Di specialismo si muore, davvero. E allora ci vuole la sfuriata di un grande filosofo della scienza dadaista, “anarchico” metodologico e non certo politico, ché sarebbe stato un altro modo di intrupparsi, per svergognare adeguatamente la moda dell'iper-specializzazione, così diffusa nella nostra cultura, e nella nostra università. «Scienze dell'Enogastronomia mediterranea», «Tecniche erboristiche», «Archeologia subacquea»: sono soli alcuni degli assurdi corsi di laurea fioriti nel Belpaese. E allora ci voleva davvero, la pubblicazione per Mimesis di Contro l'autonomia (pagg. 113, euro 12), conferenza inedita in Italia che Paul Feyerabend tenne per un seminario dell'Università di Berkeley nella metà degli anni Sessanta.

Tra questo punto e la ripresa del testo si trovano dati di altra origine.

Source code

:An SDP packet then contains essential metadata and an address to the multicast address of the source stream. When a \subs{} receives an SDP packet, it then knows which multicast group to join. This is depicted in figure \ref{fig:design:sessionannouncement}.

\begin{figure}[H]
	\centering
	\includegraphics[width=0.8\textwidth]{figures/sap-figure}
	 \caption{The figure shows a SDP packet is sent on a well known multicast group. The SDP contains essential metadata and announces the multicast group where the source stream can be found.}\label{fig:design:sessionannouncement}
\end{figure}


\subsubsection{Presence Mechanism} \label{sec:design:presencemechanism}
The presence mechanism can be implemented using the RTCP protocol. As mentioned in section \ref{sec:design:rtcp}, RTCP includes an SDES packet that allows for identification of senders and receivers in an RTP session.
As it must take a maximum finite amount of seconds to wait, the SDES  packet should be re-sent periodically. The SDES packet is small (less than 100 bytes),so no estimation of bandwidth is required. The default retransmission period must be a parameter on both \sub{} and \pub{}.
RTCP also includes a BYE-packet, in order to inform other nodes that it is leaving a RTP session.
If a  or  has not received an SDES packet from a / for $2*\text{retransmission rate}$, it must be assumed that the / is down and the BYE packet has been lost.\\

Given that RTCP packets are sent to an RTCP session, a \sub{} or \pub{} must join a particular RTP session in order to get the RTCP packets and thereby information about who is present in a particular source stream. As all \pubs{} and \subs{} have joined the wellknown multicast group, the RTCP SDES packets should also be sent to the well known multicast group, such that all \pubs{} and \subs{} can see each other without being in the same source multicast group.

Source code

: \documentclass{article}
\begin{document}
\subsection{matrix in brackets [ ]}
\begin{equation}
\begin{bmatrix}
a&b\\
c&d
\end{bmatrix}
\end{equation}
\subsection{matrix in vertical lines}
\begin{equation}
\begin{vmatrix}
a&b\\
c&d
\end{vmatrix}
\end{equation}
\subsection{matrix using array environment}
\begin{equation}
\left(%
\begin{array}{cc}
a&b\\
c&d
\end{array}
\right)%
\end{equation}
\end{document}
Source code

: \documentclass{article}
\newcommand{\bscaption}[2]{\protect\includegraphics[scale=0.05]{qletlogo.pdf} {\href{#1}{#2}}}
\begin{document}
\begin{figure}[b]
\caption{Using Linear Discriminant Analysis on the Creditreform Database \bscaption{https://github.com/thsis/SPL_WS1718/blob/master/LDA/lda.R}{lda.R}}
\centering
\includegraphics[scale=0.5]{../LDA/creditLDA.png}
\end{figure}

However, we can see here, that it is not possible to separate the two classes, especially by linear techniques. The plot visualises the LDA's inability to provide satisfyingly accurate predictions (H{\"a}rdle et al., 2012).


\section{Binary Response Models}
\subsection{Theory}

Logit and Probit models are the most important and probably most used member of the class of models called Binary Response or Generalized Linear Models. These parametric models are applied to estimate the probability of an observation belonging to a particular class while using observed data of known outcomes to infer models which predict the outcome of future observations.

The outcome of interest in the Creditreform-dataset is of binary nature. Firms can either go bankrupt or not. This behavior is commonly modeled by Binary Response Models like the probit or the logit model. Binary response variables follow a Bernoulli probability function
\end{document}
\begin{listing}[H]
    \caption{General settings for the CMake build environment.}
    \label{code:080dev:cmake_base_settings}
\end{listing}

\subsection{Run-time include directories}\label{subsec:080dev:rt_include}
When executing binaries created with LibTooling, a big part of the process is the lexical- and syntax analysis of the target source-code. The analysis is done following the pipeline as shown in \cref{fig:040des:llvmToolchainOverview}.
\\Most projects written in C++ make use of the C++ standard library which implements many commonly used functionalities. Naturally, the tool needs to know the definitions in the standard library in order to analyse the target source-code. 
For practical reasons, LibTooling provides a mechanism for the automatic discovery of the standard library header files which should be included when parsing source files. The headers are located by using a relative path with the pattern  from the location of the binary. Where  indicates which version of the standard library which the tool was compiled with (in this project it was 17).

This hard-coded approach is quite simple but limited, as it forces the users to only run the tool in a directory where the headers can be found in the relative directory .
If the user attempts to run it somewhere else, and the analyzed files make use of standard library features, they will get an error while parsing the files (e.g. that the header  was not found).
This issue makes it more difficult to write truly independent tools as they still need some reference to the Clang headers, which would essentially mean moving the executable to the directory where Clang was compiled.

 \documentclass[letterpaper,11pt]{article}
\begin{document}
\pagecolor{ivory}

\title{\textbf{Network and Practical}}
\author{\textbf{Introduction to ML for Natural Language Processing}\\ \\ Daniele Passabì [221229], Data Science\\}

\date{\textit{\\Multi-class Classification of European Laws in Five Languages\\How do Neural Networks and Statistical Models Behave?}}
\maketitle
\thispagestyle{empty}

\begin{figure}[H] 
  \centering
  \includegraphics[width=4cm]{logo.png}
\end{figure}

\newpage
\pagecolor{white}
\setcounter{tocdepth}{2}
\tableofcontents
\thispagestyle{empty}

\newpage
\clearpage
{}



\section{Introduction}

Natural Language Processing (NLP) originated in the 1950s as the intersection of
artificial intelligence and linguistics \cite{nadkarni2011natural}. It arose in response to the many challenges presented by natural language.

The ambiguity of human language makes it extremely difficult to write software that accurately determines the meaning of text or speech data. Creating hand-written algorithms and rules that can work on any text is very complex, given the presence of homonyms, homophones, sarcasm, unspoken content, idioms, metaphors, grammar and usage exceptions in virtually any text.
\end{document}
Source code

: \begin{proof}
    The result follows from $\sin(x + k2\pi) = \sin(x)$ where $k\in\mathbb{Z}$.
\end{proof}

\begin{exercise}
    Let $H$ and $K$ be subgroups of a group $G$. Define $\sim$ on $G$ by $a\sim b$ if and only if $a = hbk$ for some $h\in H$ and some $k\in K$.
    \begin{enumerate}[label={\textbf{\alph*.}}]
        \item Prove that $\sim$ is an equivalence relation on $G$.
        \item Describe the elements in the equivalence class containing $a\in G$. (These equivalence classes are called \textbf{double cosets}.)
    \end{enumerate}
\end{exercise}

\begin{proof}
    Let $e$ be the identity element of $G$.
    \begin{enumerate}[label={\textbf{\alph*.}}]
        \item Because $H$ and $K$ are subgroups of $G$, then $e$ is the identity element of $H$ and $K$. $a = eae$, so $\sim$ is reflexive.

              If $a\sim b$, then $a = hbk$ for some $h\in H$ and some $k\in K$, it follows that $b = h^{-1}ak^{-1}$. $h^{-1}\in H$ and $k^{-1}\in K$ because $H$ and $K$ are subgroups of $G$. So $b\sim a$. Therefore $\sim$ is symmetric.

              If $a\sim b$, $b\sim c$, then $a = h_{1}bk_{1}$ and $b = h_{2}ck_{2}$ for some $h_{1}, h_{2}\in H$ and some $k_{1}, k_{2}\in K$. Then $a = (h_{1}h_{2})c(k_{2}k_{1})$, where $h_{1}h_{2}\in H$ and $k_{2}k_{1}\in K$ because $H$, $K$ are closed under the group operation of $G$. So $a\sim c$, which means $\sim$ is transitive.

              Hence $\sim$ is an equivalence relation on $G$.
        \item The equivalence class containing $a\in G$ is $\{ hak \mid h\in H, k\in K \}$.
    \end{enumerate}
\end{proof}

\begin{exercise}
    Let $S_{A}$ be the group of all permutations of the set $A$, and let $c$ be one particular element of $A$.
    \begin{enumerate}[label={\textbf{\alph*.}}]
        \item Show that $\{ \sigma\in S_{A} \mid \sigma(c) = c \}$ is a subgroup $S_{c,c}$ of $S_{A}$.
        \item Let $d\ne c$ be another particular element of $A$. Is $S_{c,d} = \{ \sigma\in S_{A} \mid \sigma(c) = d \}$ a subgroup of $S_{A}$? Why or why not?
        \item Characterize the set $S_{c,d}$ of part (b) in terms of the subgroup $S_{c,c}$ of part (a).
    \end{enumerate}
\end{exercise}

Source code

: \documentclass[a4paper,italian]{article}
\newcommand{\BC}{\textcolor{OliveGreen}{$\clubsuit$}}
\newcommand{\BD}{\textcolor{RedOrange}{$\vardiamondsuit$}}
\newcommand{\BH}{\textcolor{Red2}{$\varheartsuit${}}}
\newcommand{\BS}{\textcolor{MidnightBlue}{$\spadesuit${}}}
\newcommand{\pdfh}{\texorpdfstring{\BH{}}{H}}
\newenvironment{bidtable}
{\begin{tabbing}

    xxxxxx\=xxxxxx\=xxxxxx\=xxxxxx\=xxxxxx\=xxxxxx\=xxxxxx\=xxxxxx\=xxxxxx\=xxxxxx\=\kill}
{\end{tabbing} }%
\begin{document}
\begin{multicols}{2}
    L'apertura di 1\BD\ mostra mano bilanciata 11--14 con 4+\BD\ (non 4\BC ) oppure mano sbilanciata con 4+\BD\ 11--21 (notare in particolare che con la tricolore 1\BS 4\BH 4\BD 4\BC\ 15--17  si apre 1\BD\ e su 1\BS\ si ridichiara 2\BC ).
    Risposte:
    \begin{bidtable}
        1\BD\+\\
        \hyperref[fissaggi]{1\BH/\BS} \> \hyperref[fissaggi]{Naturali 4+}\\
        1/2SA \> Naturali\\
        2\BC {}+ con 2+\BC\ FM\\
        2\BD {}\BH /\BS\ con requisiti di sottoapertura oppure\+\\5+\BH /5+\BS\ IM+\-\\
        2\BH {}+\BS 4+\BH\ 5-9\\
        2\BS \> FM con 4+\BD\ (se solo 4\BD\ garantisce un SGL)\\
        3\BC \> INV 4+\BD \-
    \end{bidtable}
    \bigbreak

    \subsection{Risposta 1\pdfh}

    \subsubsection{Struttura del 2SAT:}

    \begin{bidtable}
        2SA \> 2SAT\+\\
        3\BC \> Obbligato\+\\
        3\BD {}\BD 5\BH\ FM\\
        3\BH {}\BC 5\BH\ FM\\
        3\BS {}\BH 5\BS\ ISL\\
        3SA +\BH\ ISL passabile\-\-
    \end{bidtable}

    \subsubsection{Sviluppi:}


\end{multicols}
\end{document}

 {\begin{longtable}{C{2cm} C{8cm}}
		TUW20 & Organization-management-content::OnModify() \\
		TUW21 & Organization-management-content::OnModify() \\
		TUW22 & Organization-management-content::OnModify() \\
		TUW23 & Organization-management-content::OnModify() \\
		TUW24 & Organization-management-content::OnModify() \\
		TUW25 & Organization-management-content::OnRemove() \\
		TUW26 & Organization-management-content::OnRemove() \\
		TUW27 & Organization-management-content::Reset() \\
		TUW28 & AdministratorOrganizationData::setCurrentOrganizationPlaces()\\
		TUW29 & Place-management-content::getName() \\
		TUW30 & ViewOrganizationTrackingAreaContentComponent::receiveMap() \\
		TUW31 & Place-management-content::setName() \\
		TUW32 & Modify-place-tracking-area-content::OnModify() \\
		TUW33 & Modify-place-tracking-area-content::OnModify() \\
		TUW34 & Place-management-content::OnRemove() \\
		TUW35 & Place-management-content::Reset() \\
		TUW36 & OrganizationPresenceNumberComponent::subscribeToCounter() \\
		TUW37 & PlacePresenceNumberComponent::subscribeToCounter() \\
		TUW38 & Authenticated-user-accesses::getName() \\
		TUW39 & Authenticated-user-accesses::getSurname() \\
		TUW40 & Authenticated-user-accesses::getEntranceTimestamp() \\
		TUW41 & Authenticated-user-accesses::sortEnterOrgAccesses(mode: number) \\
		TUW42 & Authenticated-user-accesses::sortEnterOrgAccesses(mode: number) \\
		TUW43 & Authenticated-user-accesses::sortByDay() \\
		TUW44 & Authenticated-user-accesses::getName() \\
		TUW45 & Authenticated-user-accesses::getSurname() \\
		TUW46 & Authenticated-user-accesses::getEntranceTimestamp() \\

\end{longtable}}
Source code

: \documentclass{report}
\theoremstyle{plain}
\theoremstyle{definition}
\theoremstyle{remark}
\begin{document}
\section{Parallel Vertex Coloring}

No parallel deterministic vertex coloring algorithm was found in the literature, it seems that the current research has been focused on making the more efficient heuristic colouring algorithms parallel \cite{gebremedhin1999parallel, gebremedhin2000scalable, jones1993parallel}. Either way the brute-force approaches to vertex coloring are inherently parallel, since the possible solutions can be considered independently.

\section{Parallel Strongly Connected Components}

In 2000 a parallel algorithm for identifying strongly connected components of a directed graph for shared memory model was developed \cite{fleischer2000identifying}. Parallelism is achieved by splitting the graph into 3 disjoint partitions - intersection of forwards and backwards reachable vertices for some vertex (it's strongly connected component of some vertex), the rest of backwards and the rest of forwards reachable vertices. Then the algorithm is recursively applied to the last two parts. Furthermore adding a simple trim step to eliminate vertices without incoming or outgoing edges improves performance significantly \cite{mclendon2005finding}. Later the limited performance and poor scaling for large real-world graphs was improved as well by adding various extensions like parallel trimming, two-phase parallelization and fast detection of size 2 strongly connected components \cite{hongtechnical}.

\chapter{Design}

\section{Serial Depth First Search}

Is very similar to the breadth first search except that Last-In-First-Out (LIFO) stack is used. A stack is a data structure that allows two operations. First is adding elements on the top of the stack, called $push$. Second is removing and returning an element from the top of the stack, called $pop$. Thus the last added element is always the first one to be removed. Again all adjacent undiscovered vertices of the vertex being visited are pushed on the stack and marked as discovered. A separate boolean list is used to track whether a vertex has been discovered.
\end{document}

Il filosofo austriaco non ha ancora ribaltato l'epistemologia del Novecento col suo Contro il metodo, ma ha già le idee chiare «sull'asservimento parrocchiale» di scienziati e baroni universitari, ferocemente dediti ai propri campi di ricerca, e solo a quelli. Il modo ideale per istituzionalizzare, sotto un'apparente progresso delle discipline autonome, la stasi del pensiero e della critica (è ciò che Feyerabend chiama «malizia della ragione»).
La supposta conquista dell'autonomia sorge su un doppio rimosso: quello del «valore complessivo di un oggetto di studio», che non può essere stabilito al suo interno, e quello della sua «augurabilità», della sua utilità esistenziale, prima che accademica. Come scrive Feyerabend, «non sono neppure del tutto convinto che vivere una lunga vita nel timore del colesterolo, delle radiazioni, dell'esaurimento nervoso, dell'invecchiamento, del comunismo, sia così meglio che vivere temendo un dio benevolo e alcuni demoni ed eretici maligni». Eccola, la radice filosofica dell'offensiva di Feyerabend: la presunzione specialistica è la stessa del metodo scientifico, che si spaccia per «il paradigma» del reale, presumendo di aver risolto una volta per tutte la domanda ontologica sulla sua natura, e lasciando così la strada aperta solo all'espansione infinta delle sue branche settoriali. Ma, è l'urlo anarco-dadaista, non c'è un motivo ultimo «per preferire l'esperienza», cioè la regola-guida della scienza, «a un'accurata analisi dei sogni, o un accurato esame dei più rilevanti passi della Bibbia». E soprattutto: contaminazione, dialogo e fin scontro «politico» tra discipline: solo così si dipana la tela del pensiero umano. Spende proprio la metafora politica, Feyerabend, ci ricorda che «qualsiasi nostra conoscenza ha il carattere di una linea di partito», poggia su una visione del mondo che può essere puntellata o demolita.

Ed è quello che Feyerabend si augura: il proliferare di uno scontro anarchico, politico, anche duro e certo non svogliatamente relativista, tra scienze e discipline.